▶ **REQUIRED WORK**:
Report the count of lines in the listing below that include the string "controllers", with no other text.

▶ **EXERCISE DATA**:
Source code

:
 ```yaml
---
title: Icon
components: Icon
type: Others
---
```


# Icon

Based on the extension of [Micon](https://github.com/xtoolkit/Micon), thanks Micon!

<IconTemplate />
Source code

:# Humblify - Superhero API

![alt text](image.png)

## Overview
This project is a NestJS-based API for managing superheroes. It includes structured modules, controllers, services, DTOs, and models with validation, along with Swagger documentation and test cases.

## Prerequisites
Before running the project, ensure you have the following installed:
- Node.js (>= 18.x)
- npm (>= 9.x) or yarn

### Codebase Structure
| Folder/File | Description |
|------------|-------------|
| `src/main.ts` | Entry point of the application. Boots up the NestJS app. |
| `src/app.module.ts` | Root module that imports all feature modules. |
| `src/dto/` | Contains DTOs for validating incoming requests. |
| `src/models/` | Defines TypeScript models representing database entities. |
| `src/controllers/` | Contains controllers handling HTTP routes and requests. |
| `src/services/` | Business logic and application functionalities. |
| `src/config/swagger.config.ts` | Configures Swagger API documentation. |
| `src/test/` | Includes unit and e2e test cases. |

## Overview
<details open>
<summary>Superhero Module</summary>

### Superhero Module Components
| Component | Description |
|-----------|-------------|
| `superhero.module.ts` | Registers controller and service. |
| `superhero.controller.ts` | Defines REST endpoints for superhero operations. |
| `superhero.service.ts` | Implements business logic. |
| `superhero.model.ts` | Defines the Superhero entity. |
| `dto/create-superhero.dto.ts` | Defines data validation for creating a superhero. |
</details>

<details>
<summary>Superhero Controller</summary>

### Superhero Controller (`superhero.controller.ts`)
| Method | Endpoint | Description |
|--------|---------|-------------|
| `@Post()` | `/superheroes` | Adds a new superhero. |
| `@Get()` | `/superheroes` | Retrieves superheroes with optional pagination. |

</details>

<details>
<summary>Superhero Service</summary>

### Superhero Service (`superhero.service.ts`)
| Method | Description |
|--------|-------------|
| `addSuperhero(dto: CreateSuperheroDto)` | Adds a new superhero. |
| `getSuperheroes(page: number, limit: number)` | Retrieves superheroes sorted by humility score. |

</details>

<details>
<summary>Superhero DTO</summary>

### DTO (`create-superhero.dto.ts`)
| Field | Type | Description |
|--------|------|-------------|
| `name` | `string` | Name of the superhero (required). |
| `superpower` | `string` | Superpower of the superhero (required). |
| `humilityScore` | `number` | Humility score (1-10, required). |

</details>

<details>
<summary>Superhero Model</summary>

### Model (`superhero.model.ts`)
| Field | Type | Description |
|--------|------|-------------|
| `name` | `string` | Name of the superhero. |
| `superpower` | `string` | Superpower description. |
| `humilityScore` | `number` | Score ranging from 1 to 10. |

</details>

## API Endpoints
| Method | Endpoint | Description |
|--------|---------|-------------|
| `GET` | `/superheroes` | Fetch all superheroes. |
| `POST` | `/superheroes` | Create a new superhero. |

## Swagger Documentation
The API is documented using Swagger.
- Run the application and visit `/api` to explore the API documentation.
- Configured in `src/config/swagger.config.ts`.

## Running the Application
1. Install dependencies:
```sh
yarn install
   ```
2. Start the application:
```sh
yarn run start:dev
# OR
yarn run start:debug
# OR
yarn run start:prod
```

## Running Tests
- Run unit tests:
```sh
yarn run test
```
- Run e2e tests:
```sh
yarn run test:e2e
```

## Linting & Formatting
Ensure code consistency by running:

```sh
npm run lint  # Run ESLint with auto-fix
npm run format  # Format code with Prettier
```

▶ **TASK RESPONSE**:
2